=== AIM OF THE EXERCISE ===
If a line in the entries below includes "Domestic", show that line.

-- DATA FOR ANALYSIS follows --

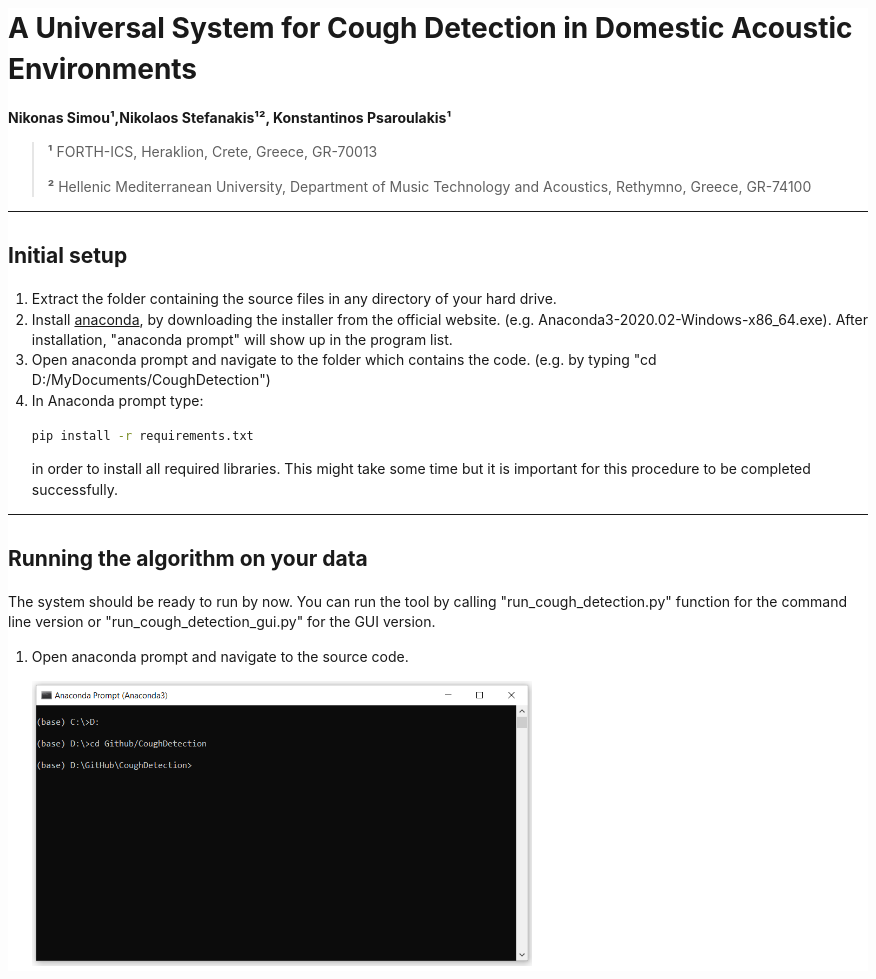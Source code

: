 # A Universal System for Cough Detection in Domestic Acoustic Environments
 **Nikonas Simou¹,Nikolaos Stefanakis¹², Konstantinos Psaroulakis¹**
> **¹** FORTH-ICS, Heraklion, Crete, Greece, GR-70013
> 
> **²** Hellenic Mediterranean University, Department of Music Technology and Acoustics, Rethymno, Greece, GR-74100

-----
## Initial setup 
1) Extract the folder containing the source files in any directory of your hard drive.
2) Install [anaconda], by downloading the installer from the official website. (e.g. Anaconda3-2020.02-Windows-x86_64.exe).
After installation, "anaconda prompt" will show up in the program list.
3) Open anaconda prompt and navigate to the folder which contains the code. (e.g. by typing "cd D:/MyDocuments/CoughDetection")
4) In Anaconda prompt type:
    ```sh
    pip install -r requirements.txt
    ```
    in order to install all required libraries.
    This might take some time but it is important for this procedure to be completed 
    successfully.
-----
## Running the algorithm on your data
The system should be ready to run by now. You can run the tool by calling "run_cough_detection.py" function for the command line version or "run_cough_detection_gui.py" for the GUI version.
1) Open anaconda prompt and navigate to the source code.

	<img src="doc/images/3.png" width="500">


 [anaconda]: <https://anaconda.org/>
 ["A Universal System for Cough Detection in Domestic Acoustic Environments"]: <https://ieeexplore.ieee.org/document/9287659>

-- DATA FOR ANALYSIS concluded --

=== REPLY TO THE TASK ===
: # A Universal System for Cough Detection in Domestic Acoustic Environments
 ["A Universal System for Cough Detection in Domestic Acoustic Environments"]: <https://ieeexplore.ieee.org/document/9287659>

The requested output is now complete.